Work required:
Return every line from the records below that has the word "based".

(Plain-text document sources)
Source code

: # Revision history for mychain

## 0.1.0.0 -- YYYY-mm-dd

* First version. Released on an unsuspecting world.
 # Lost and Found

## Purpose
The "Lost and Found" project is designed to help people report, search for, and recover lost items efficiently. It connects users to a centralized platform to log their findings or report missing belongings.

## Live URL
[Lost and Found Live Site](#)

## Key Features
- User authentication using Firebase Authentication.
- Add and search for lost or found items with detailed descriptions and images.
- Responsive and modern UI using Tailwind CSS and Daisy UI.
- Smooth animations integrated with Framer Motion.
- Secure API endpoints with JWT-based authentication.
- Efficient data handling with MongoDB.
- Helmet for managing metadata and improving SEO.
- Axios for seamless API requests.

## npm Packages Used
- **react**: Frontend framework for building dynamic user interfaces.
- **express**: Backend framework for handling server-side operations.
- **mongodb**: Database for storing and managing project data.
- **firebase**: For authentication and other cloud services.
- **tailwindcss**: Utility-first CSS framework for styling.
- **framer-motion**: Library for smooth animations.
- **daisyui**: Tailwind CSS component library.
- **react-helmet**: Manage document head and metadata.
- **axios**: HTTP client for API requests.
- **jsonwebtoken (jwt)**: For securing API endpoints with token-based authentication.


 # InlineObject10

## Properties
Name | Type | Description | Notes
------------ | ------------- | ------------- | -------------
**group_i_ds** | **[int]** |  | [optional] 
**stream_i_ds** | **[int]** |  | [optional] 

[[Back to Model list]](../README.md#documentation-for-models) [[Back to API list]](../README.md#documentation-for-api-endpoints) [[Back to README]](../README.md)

Answer below:
- Secure API endpoints with JWT-based authentication.
- **jsonwebtoken (jwt)**: For securing API endpoints with token-based authentication.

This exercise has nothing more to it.